● **DATASET ENTRIES**

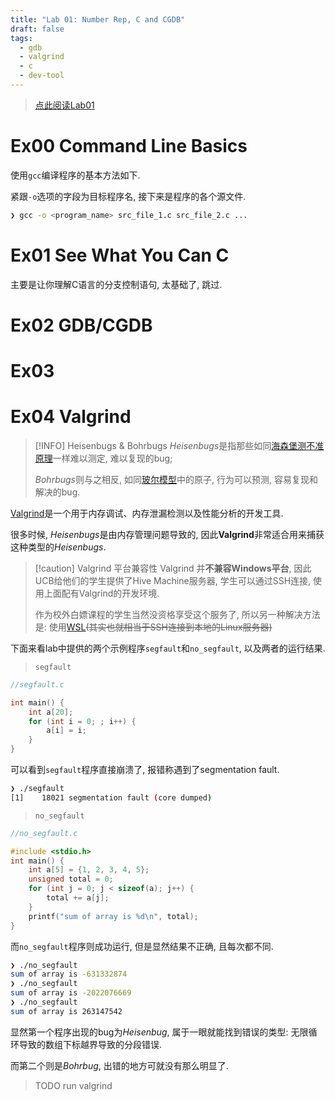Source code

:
 ```yaml
---
title: "Lab 01: Number Rep, C and CGDB"
draft: false
tags:
  - gdb
  - valgrind
  - c
  - dev-tool
---
```

> [点此阅读Lab01](https://www.learncs.site/docs/curriculum-resource/cs61c/labs/lab01)
# Ex00 Command Line Basics
使用`gcc`编译程序的基本方法如下.

紧跟`-o`选项的字段为目标程序名, 接下来是程序的各个源文件.
```bash
❯ gcc -o <program_name> src_file_1.c src_file_2.c ...
```
# Ex01 See What You Can C
主要是让你理解C语言的分支控制语句, 太基础了, 跳过.
# Ex02 GDB/CGDB 
# Ex03 
# Ex04 Valgrind
> [!INFO] Heisenbugs & Bohrbugs
> *Heisenbugs*是指那些如同[海森堡测不准原理](https://zh.wikipedia.org/zh-cn/不确定性原理)一样难以测定, 难以复现的bug;
> 
> *Bohrbugs*则与之相反, 如同[玻尔模型](https://zh.wikipedia.org/wiki/玻尔模型)中的原子, 行为可以预测, 容易复现和解决的bug.
> 

[Valgrind](https://valgrind.org/)是一个用于内存调试、内存泄漏检测以及性能分析的开发工具. 

很多时候, *Heisenbugs*是由内存管理问题导致的, 因此**Valgrind**非常适合用来捕获这种类型的*Heisenbugs*.

> [!caution] Valgrind 平台兼容性
> Valgrind 并**不兼容Windows平台**, 因此UCB给他们的学生提供了Hive Machine服务器, 学生可以通过SSH连接, 使用上面配有Valgrind的开发环境.
> 
> 作为校外白嫖课程的学生当然没资格享受这个服务了, 所以另一种解决方法是: 使用[WSL](https://learn.microsoft.com/zh-cn/windows/wsl/about)~~(其实也就相当于SSH连接到本地的Linux服务器)~~

下面来看lab中提供的两个示例程序`segfault`和`no_segfault`, 以及两者的运行结果.
> `segfault`
```c
//segfault.c

int main() {
    int a[20];
    for (int i = 0; ; i++) {
        a[i] = i;
    }
}
```
可以看到`segfault`程序直接崩溃了, 报错称遇到了segmentation fault.
```bash
❯ ./segfault
[1]    18021 segmentation fault (core dumped)
```

> `no_segfault`
```c
//no_segfault.c

#include <stdio.h>
int main() {
    int a[5] = {1, 2, 3, 4, 5};
    unsigned total = 0;
    for (int j = 0; j < sizeof(a); j++) {
        total += a[j];
    }
    printf("sum of array is %d\n", total);
}

```
而`no_segfault`程序则成功运行, 但是显然结果不正确, 且每次都不同.
```bash
❯ ./no_segfault
sum of array is -631332874
❯ ./no_segfault
sum of array is -2022076669
❯ ./no_segfault
sum of array is 263147542

```
显然第一个程序出现的bug为*Heisenbug*, 属于一眼就能找到错误的类型: 无限循环导致的数组下标越界导致的分段错误. 

而第二个则是*Bohrbug*, 出错的地方可就没有那么明显了.
> TODO run valgrind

● **TASK INSTRUCTIONS**
Return every line of the data above in which "array" appears.

● **TASK OUTPUT**
    printf("sum of array is %d\n", total);
sum of array is -631332874
sum of array is -2022076669
sum of array is 263147542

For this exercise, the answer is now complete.